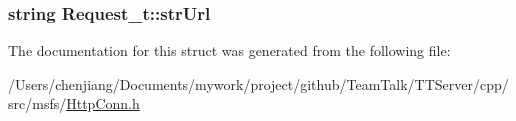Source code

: \subsubsection[{str\+Url}]{\setlength{\rightskip}{0pt plus 5cm}string Request\+\_\+t\+::str\+Url}\label{struct_request__t_a92c6a0355cab06130f4cf1a497a6992b}


The documentation for this struct was generated from the following file\+:\begin{DoxyCompactItemize}
\item 
/\+Users/chenjiang/\+Documents/mywork/project/github/\+Team\+Talk/\+T\+T\+Server/cpp/src/msfs/\hyperlink{msfs_2_http_conn_8h}{Http\+Conn.\+h}\end{DoxyCompactItemize}
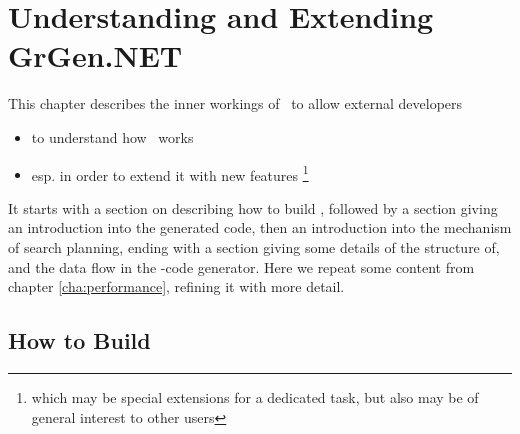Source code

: \chapter{Understanding and Extending GrGen.NET} \label{cha:developing}

This chapter describes the inner workings of \GrG~to allow external developers
\begin{itemize}
\item to understand how \GrG~works
\item esp. in order to extend it with new features
\footnote{which may be special extensions for a dedicated task, but also may be of general interest to other users}
\end{itemize}
It starts with a section on describing how to build \GrG, followed by a section giving an introduction into the generated code, then an introduction into the mechanism of search planning, ending with a section giving some details of the structure of, and the data flow in the \GrG-code generator.
Here we repeat some content from chapter \ref{cha:performance}, refining it with more detail.

\section{How to Build}\label{sub:building}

--

Every line of the listing that includes "some" must be shown.

It starts with a section on describing how to build \GrG, followed by a section giving an introduction into the generated code, then an introduction into the mechanism of search planning, ending with a section giving some details of the structure of, and the data flow in the \GrG-code generator.
Here we repeat some content from chapter \ref{cha:performance}, refining it with more detail.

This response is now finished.